Consider this essay as one other example of all this. I’m trolling Hill at the moment. On Grio.com. I tell him his team is on the brink of losing and he cannot trust the process. If you’re thinking that I’ve been disrespectful in the press, you must see what I tell him in my text messages. You know he’s a real friend when you’ll be able to talk wildly and meanly to one another and it’s all love. It’s me and Hill. My brother called me a monster and I laughed.

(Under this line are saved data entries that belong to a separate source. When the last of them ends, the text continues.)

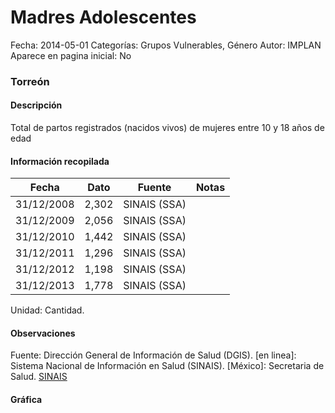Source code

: Madres Adolescentes
=====

Fecha: 2014-05-01
Categorías: Grupos Vulnerables, Género
Autor: IMPLAN
Aparece en pagina inicial: No

### Torreón

#### Descripción

Total de partos registrados (nacidos vivos) de mujeres entre 10 y 18 años de edad

<!-- break -->

#### Información recopilada

<table class="table table-hover table-bordered matriz">
  <thead>
    <tr><th>Fecha</th><th>Dato</th><th>Fuente</th><th>Notas</th></tr>
  </thead>
  <tbody>
    <tr><td class="centrado">31/12/2008</td><td class="derecha">2,302</td><td>SINAIS (SSA)</td><td></td></tr>
    <tr><td class="centrado">31/12/2009</td><td class="derecha">2,056</td><td>SINAIS (SSA)</td><td></td></tr>
    <tr><td class="centrado">31/12/2010</td><td class="derecha">1,442</td><td>SINAIS (SSA)</td><td></td></tr>
    <tr><td class="centrado">31/12/2011</td><td class="derecha">1,296</td><td>SINAIS (SSA)</td><td></td></tr>
    <tr><td class="centrado">31/12/2012</td><td class="derecha">1,198</td><td>SINAIS (SSA)</td><td></td></tr>
    <tr><td class="centrado">31/12/2013</td><td class="derecha">1,778</td><td>SINAIS (SSA)</td><td></td></tr>
  </tbody>
</table>

Unidad: Cantidad.

#### Observaciones

Fuente: Dirección General de Información de Salud (DGIS). [en linea]: Sistema Nacional de Información en Salud (SINAIS). [México]: Secretaria de Salud. [SINAIS](http://www.sinais.salud.gob.mx)

#### Gráfica

<div id="Morrisurjpywjm" class="grafica"></div>
  <script>
  new Morris.Line({
    element: 'Morrisurjpywjm',
    data: [
      { fecha: '2008-12-31', dato: 2302 },
      { fecha: '2009-12-31', dato: 2056 },
      { fecha: '2010-12-31', dato: 1442 },
      { fecha: '2011-12-31', dato: 1296 },
      { fecha: '2012-12-31', dato: 1198 },
      { fecha: '2013-12-31', dato: 1778 }
    ],
    xkey: 'fecha',
    ykeys: ['dato'],
    labels: ['Dato'],
    lineColors: ['#FF5B02'],
    xLabelFormat: function(d) {
      return d.getDate()+'/'+(d.getMonth()+1)+'/'+d.getFullYear();
    },
    dateFormat: function (ts) {
      var d = new Date(ts);
      return d.getDate() + '/' + (d.getMonth() + 1) + '/' + d.getFullYear();
    }
  });
  </script>
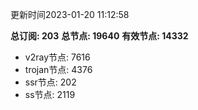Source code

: 更新时间2023-01-20 11:12:58

**总订阅: 203**
**总节点: 19640**
**有效节点: 14332**
- v2ray节点: 7616
- trojan节点: 4376
- ssr节点: 202
- ss节点: 2119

Either way, the Knicks are on the cusp of ending off the Sixers, and I’m here dunking on Hill. In the immortal words of Ice Cube, today is a fantastic day. The thing is, I’m not a Knicks fan. I hate their owner, James Dolan, who some people think he’s worst owner in sports. It was also called “stupidest owner in sports” I am unable to support him. There’s just one thing I’ll put aside my hatred for Dolan for, and that’s the likelihood to troll Dr. Hill. Can you think it – I’d reasonably Dolan be blissful than Hill. I hate Dolan and I like Hill, but still. True friends don’t desire the other person to be blissful in sports.

Hill will owe me $100. Please support his bookstore, Uncle Bobbyso that he has enough money to pay me.

Tonight, after the Knicks win, please go to Hill’s Instagram page and look out for the video where Hill says Touré is smarter than Hill. I do know him. He’s going to post it on his story so it goes away. All right. I will repost it on my grid. It will live there ceaselessly.